½ bunch of kale, stems removed, leaves washed thoroughly
1 clove garlic, minced
1 medium sweet onion, minced
1 medium shallot, minced
2 portobello mushrooms, sliced in ½” chunks
6 eggs, divided
1/8 cup heavy cream
1/4 cup skim milk
1/2 cup shredded mozzarella cheese
1/4 cup freshly shredded parmesan cheese
kosher salt and freshly cracked pepper


Pre-heat oven to 350 F.


Steam kale and allow to cool.


Lie leaves on top of one another and chop into 1” slices.


Set aside.


Sauté garlic, onion and shallot with mushrooms until tender and onions are translucent.


Set aside.


Beat egg whites with a pinch of salt until stuff peaks form.

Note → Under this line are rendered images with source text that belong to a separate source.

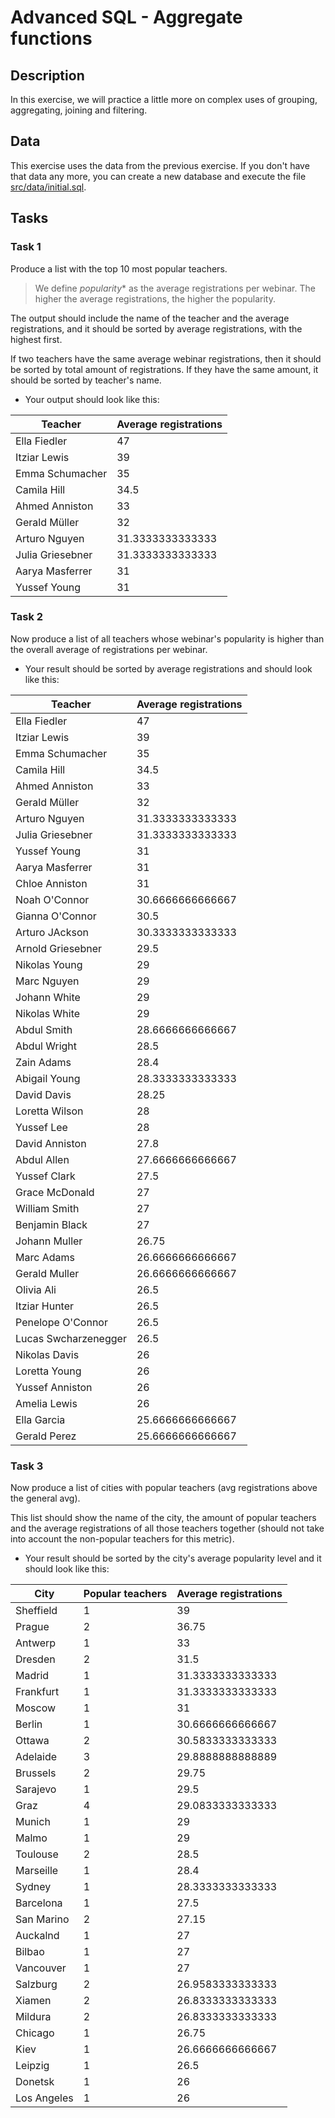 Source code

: # Advanced SQL - Aggregate functions

## Description

In this exercise, we will practice a little more on complex uses of grouping, aggregating, joining and filtering.

##

## Data

This exercise uses the data from the previous exercise. If you don't have that data any more, you can create a new database and execute the file [src/data/initial.sql](src/data/initial.sql).

##

## Tasks

###

### Task 1

Produce a list with the top 10 most popular teachers.

> We define *popularity** as the average registrations per webinar. The higher the average registrations, the higher the popularity.

The output should include the name of the teacher and the average registrations, and it should be sorted by average registrations, with the highest first.

If two teachers have the same average webinar registrations, then it should be sorted by total amount of registrations. If they have the same amount, it should be sorted by teacher's name.

- Your output should look like this:

| Teacher          | Average registrations |
|------------------|-----------------------|
| Ella Fiedler     | 47                    |
| Itziar Lewis     | 39                    |
| Emma Schumacher  | 35                    |
| Camila Hill      | 34.5                  |
| Ahmed Anniston   | 33                    |
| Gerald Müller    | 32                    |
| Arturo Nguyen    | 31.3333333333333      |
| Julia Griesebner | 31.3333333333333      |
| Aarya Masferrer  | 31                    |
| Yussef Young     | 31                    |


###

### Task 2

Now produce a list of all teachers whose webinar's popularity is higher than the overall average of registrations per webinar.

- Your result should be sorted by average registrations and should look like this:

| Teacher              | Average registrations |
|----------------------|-----------------------|
| Ella Fiedler         | 47                    |
| Itziar Lewis         | 39                    |
| Emma Schumacher      | 35                    |
| Camila Hill          | 34.5                  |
| Ahmed Anniston       | 33                    |
| Gerald Müller        | 32                    |
| Arturo Nguyen        | 31.3333333333333      |
| Julia Griesebner     | 31.3333333333333      |
| Yussef Young         | 31                    |
| Aarya Masferrer      | 31                    |
| Chloe Anniston       | 31                    |
| Noah O'Connor        | 30.6666666666667      |
| Gianna O'Connor      | 30.5                  |
| Arturo JAckson       | 30.3333333333333      |
| Arnold Griesebner    | 29.5                  |
| Nikolas Young        | 29                    |
| Marc Nguyen          | 29                    |
| Johann White         | 29                    |
| Nikolas White        | 29                    |
| Abdul Smith          | 28.6666666666667      |
| Abdul Wright         | 28.5                  |
| Zain Adams           | 28.4                  |
| Abigail Young        | 28.3333333333333      |
| David Davis          | 28.25                 |
| Loretta Wilson       | 28                    |
| Yussef Lee           | 28                    |
| David Anniston       | 27.8                  |
| Abdul Allen          | 27.6666666666667      |
| Yussef Clark         | 27.5                  |
| Grace McDonald       | 27                    |
| William Smith        | 27                    |
| Benjamin Black       | 27                    |
| Johann Muller        | 26.75                 |
| Marc Adams           | 26.6666666666667      |
| Gerald Muller        | 26.6666666666667      |
| Olivia Ali           | 26.5                  |
| Itziar Hunter        | 26.5                  |
| Penelope O'Connor    | 26.5                  |
| Lucas Swcharzenegger | 26.5                  |
| Nikolas Davis        | 26                    |
| Loretta Young        | 26                    |
| Yussef Anniston      | 26                    |
| Amelia Lewis         | 26                    |
| Ella Garcia          | 25.6666666666667      |
| Gerald Perez         | 25.6666666666667      |


###

### Task 3

Now produce a list of cities with popular teachers (avg registrations above the general avg).

This list should show the name of the city, the amount of popular teachers and the average registrations of all those teachers together (should not take into account the non-popular teachers for this metric).

- Your result should be sorted by the city's average popularity level and it should look like this:

| City        | Popular teachers | Average registrations |
|-------------|------------------|-----------------------|
| Sheffield   | 1                | 39                    |
| Prague      | 2                | 36.75                 |
| Antwerp     | 1                | 33                    |
| Dresden      | 2                | 31.5                  |
| Madrid      | 1                | 31.3333333333333      |
| Frankfurt   | 1                | 31.3333333333333      |
| Moscow      | 1                | 31                    |
| Berlin      | 1                | 30.6666666666667      |
| Ottawa      | 2                | 30.5833333333333      |
| Adelaide    | 3                | 29.8888888888889      |
| Brussels    | 2                | 29.75                 |
| Sarajevo    | 1                | 29.5                  |
| Graz        | 4                | 29.0833333333333      |
| Munich      | 1                | 29                    |
| Malmo       | 1                | 29                    |
| Toulouse    | 2                | 28.5                  |
| Marseille   | 1                | 28.4                  |
| Sydney      | 1                | 28.3333333333333      |
| Barcelona   | 1                | 27.5                  |
| San Marino  | 2                | 27.15                 |
| Auckalnd    | 1                | 27                    |
| Bilbao      | 1                | 27                    |
| Vancouver   | 1                | 27                    |
| Salzburg    | 2                | 26.9583333333333      |
| Xiamen      | 2                | 26.8333333333333      |
| Mildura     | 2                | 26.8333333333333      |
| Chicago     | 1                | 26.75                 |
| Kiev        | 1                | 26.6666666666667      |
| Leipzig     | 1                | 26.5                  |
| Donetsk     | 1                | 26                    |
| Los Angeles | 1                | 26                    |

Beat egg yolks separately until pale and beginning to thicken.


Add cream and milk and beat for another minute.


Fold cheeses, salt and pepper into egg yolk mixture and then fold in the beaten egg whites.


Pre-heat frying pan on medium heat and add about a 1/2 teaspoon of olive oil and a teaspoon of butter.


Pour half of egg mixture into pan, top with kale, onions and mushrooms and then pour other half of egg mixture over.


Cook on stove top until bottom starts to brown and eggs are beginning to firm up.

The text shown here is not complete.